(AVAILABLE DATA begins)

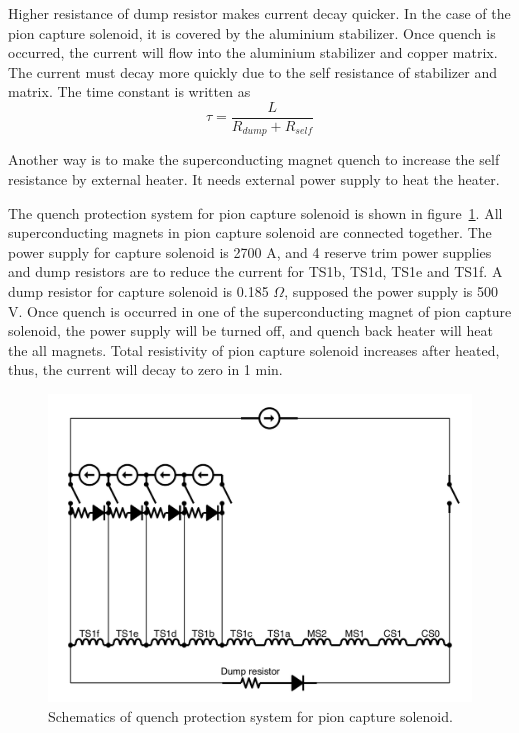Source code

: Higher resistance of dump resistor makes current decay quicker.
In the case of the pion capture solenoid, it is covered by the aluminium stabilizer.
Once quench is occurred, the current will flow into the aluminium stabilizer and copper matrix.
The current must decay more quickly due to the self resistance of stabilizer and matrix.
The time constant is written as
\begin{equation}
 \tau = \frac{L}{R_{dump} + R_{self}}
\end{equation}

Another way is to make the superconducting magnet quench to increase the self resistance by external heater.
It needs external power supply to heat the heater.

The quench protection system for pion capture solenoid is shown in figure~\ref{capture}.
All superconducting magnets in pion capture solenoid are connected together.
The power supply for capture solenoid is 2700 A, and 4 reserve trim power supplies and dump resistors are to reduce the current for TS1b, TS1d, TS1e and TS1f.
A dump resistor for capture solenoid is 0.185 $\Omega$, supposed the power supply is 500 V.
Once quench is occurred in one of the superconducting magnet of pion capture solenoid, the power supply will be turned off, and quench back heater will heat the all magnets.
Total resistivity of pion capture solenoid increases after heated, thus, the current will decay to zero in 1 min.
\begin{figure}[H]
 \centering
 \includegraphics[scale=0.38]{chapter2/fig/capture.pdf}
 \caption{Schematics of quench protection system for pion capture solenoid.}
 \label{capture}
\end{figure}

(AVAILABLE DATA ends)

-- WHAT YOU ARE ASKED TO DO --
Copy out every line above where "external" is present.

-- RESPONSE BOX --
Another way is to make the superconducting magnet quench to increase the self resistance by external heater.
It needs external power supply to heat the heater.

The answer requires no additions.